*WHAT THIS TASK INVOLVES*.
Reproduce the listing below word for word and exclude any picture.

#### SUPPLIED DATA

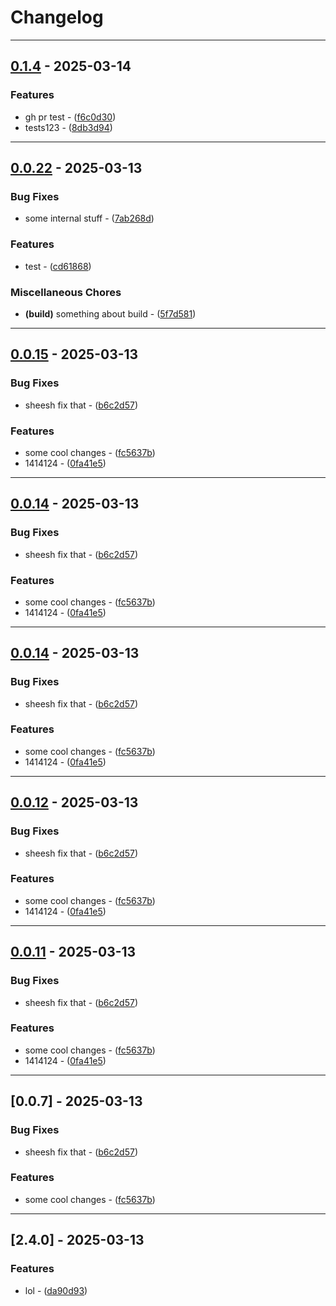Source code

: # Changelog

---
## [0.1.4](https://github.com/arxdeus/modulisto/compare/modulisto-v0.0.22..0.1.4) - 2025-03-14

### Features

- gh pr test - ([f6c0d30](https://github.com/arxdeus/modulisto/commit/f6c0d30eb040522123c3db95588fa72a561ca44b))
- tests123 - ([8db3d94](https://github.com/arxdeus/modulisto/commit/8db3d9401e184c57e85c3fb5be65104371f047f6))

---
## [0.0.22](https://github.com/arxdeus/modulisto/compare/modulisto-v2.2.8..0.0.22) - 2025-03-13

### Bug Fixes

- some internal stuff - ([7ab268d](https://github.com/arxdeus/modulisto/commit/7ab268d31568fa2e946b8610a68c3731c88c855b))

### Features

- test - ([cd61868](https://github.com/arxdeus/modulisto/commit/cd61868b17759ea0ee01a42d1edd75a97d7ea76c))

### Miscellaneous Chores

- **(build)** something about build - ([5f7d581](https://github.com/arxdeus/modulisto/commit/5f7d581e55e5ad8f64a9ac320f530e4a3f3d497f))

---
## [0.0.15](https://github.com/arxdeus/modulisto/compare/modulisto-v0.0.4..0.0.15) - 2025-03-13

### Bug Fixes

- sheesh fix that - ([b6c2d57](https://github.com/arxdeus/modulisto/commit/b6c2d57d18bb92c0ff3817f10dc92fc1cf9057e4))

### Features

- some cool changes - ([fc5637b](https://github.com/arxdeus/modulisto/commit/fc5637b0936834c1b630413c8916bdd4bfc62157))
- 1414124 - ([0fa41e5](https://github.com/arxdeus/modulisto/commit/0fa41e5c361c944bf75d32bd790638ff75f44ea9))

---
## [0.0.14](https://github.com/arxdeus/modulisto/compare/modulisto-v0.0.4..0.0.14) - 2025-03-13

### Bug Fixes

- sheesh fix that - ([b6c2d57](https://github.com/arxdeus/modulisto/commit/b6c2d57d18bb92c0ff3817f10dc92fc1cf9057e4))

### Features

- some cool changes - ([fc5637b](https://github.com/arxdeus/modulisto/commit/fc5637b0936834c1b630413c8916bdd4bfc62157))
- 1414124 - ([0fa41e5](https://github.com/arxdeus/modulisto/commit/0fa41e5c361c944bf75d32bd790638ff75f44ea9))

---
## [0.0.14](https://github.com/arxdeus/modulisto/compare/modulisto-v0.0.4..0.0.14) - 2025-03-13

### Bug Fixes

- sheesh fix that - ([b6c2d57](https://github.com/arxdeus/modulisto/commit/b6c2d57d18bb92c0ff3817f10dc92fc1cf9057e4))

### Features

- some cool changes - ([fc5637b](https://github.com/arxdeus/modulisto/commit/fc5637b0936834c1b630413c8916bdd4bfc62157))
- 1414124 - ([0fa41e5](https://github.com/arxdeus/modulisto/commit/0fa41e5c361c944bf75d32bd790638ff75f44ea9))

---
## [0.0.12](https://github.com/arxdeus/modulisto/compare/modulisto-v0.0.4..0.0.12) - 2025-03-13

### Bug Fixes

- sheesh fix that - ([b6c2d57](https://github.com/arxdeus/modulisto/commit/b6c2d57d18bb92c0ff3817f10dc92fc1cf9057e4))

### Features

- some cool changes - ([fc5637b](https://github.com/arxdeus/modulisto/commit/fc5637b0936834c1b630413c8916bdd4bfc62157))
- 1414124 - ([0fa41e5](https://github.com/arxdeus/modulisto/commit/0fa41e5c361c944bf75d32bd790638ff75f44ea9))

---
## [0.0.11](https://github.com/arxdeus/modulisto/compare/modulisto-v0.0.4..0.0.11) - 2025-03-13

### Bug Fixes

- sheesh fix that - ([b6c2d57](https://github.com/arxdeus/modulisto/commit/b6c2d57d18bb92c0ff3817f10dc92fc1cf9057e4))

### Features

- some cool changes - ([fc5637b](https://github.com/arxdeus/modulisto/commit/fc5637b0936834c1b630413c8916bdd4bfc62157))
- 1414124 - ([0fa41e5](https://github.com/arxdeus/modulisto/commit/0fa41e5c361c944bf75d32bd790638ff75f44ea9))

---
## [0.0.7] - 2025-03-13

### Bug Fixes

- sheesh fix that - ([b6c2d57](https://github.com/arxdeus/modulisto/commit/b6c2d57d18bb92c0ff3817f10dc92fc1cf9057e4))

### Features

- some cool changes - ([fc5637b](https://github.com/arxdeus/modulisto/commit/fc5637b0936834c1b630413c8916bdd4bfc62157))

---
## [2.4.0] - 2025-03-13

### Features

- lol - ([da90d93](https://github.com/arxdeus/modulisto/commit/da90d93ddec54f8d53f0511452595f24ee509990))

########

*WRITTEN REPLY*.
Source code

: # Changelog

---
## [0.1.4](https://github.com/arxdeus/modulisto/compare/modulisto-v0.0.22..0.1.4) - 2025-03-14

### Features

- gh pr test - ([f6c0d30](https://github.com/arxdeus/modulisto/commit/f6c0d30eb040522123c3db95588fa72a561ca44b))
- tests123 - ([8db3d94](https://github.com/arxdeus/modulisto/commit/8db3d9401e184c57e85c3fb5be65104371f047f6))

---
## [0.0.22](https://github.com/arxdeus/modulisto/compare/modulisto-v2.2.8..0.0.22) - 2025-03-13

### Bug Fixes

- some internal stuff - ([7ab268d](https://github.com/arxdeus/modulisto/commit/7ab268d31568fa2e946b8610a68c3731c88c855b))

### Features

- test - ([cd61868](https://github.com/arxdeus/modulisto/commit/cd61868b17759ea0ee01a42d1edd75a97d7ea76c))

### Miscellaneous Chores

- **(build)** something about build - ([5f7d581](https://github.com/arxdeus/modulisto/commit/5f7d581e55e5ad8f64a9ac320f530e4a3f3d497f))

---
## [0.0.15](https://github.com/arxdeus/modulisto/compare/modulisto-v0.0.4..0.0.15) - 2025-03-13

### Bug Fixes

- sheesh fix that - ([b6c2d57](https://github.com/arxdeus/modulisto/commit/b6c2d57d18bb92c0ff3817f10dc92fc1cf9057e4))

### Features

- some cool changes - ([fc5637b](https://github.com/arxdeus/modulisto/commit/fc5637b0936834c1b630413c8916bdd4bfc62157))
- 1414124 - ([0fa41e5](https://github.com/arxdeus/modulisto/commit/0fa41e5c361c944bf75d32bd790638ff75f44ea9))

---
## [0.0.14](https://github.com/arxdeus/modulisto/compare/modulisto-v0.0.4..0.0.14) - 2025-03-13

### Bug Fixes

- sheesh fix that - ([b6c2d57](https://github.com/arxdeus/modulisto/commit/b6c2d57d18bb92c0ff3817f10dc92fc1cf9057e4))

### Features

- some cool changes - ([fc5637b](https://github.com/arxdeus/modulisto/commit/fc5637b0936834c1b630413c8916bdd4bfc62157))
- 1414124 - ([0fa41e5](https://github.com/arxdeus/modulisto/commit/0fa41e5c361c944bf75d32bd790638ff75f44ea9))

---
## [0.0.14](https://github.com/arxdeus/modulisto/compare/modulisto-v0.0.4..0.0.14) - 2025-03-13

### Bug Fixes

- sheesh fix that - ([b6c2d57](https://github.com/arxdeus/modulisto/commit/b6c2d57d18bb92c0ff3817f10dc92fc1cf9057e4))

### Features

- some cool changes - ([fc5637b](https://github.com/arxdeus/modulisto/commit/fc5637b0936834c1b630413c8916bdd4bfc62157))
- 1414124 - ([0fa41e5](https://github.com/arxdeus/modulisto/commit/0fa41e5c361c944bf75d32bd790638ff75f44ea9))

---
## [0.0.12](https://github.com/arxdeus/modulisto/compare/modulisto-v0.0.4..0.0.12) - 2025-03-13

### Bug Fixes

- sheesh fix that - ([b6c2d57](https://github.com/arxdeus/modulisto/commit/b6c2d57d18bb92c0ff3817f10dc92fc1cf9057e4))

### Features

- some cool changes - ([fc5637b](https://github.com/arxdeus/modulisto/commit/fc5637b0936834c1b630413c8916bdd4bfc62157))
- 1414124 - ([0fa41e5](https://github.com/arxdeus/modulisto/commit/0fa41e5c361c944bf75d32bd790638ff75f44ea9))

---
## [0.0.11](https://github.com/arxdeus/modulisto/compare/modulisto-v0.0.4..0.0.11) - 2025-03-13

### Bug Fixes

- sheesh fix that - ([b6c2d57](https://github.com/arxdeus/modulisto/commit/b6c2d57d18bb92c0ff3817f10dc92fc1cf9057e4))

### Features

- some cool changes - ([fc5637b](https://github.com/arxdeus/modulisto/commit/fc5637b0936834c1b630413c8916bdd4bfc62157))
- 1414124 - ([0fa41e5](https://github.com/arxdeus/modulisto/commit/0fa41e5c361c944bf75d32bd790638ff75f44ea9))

---
## [0.0.7] - 2025-03-13

### Bug Fixes

- sheesh fix that - ([b6c2d57](https://github.com/arxdeus/modulisto/commit/b6c2d57d18bb92c0ff3817f10dc92fc1cf9057e4))

### Features

- some cool changes - ([fc5637b](https://github.com/arxdeus/modulisto/commit/fc5637b0936834c1b630413c8916bdd4bfc62157))

---
## [2.4.0] - 2025-03-13

### Features

- lol - ([da90d93](https://github.com/arxdeus/modulisto/commit/da90d93ddec54f8d53f0511452595f24ee509990))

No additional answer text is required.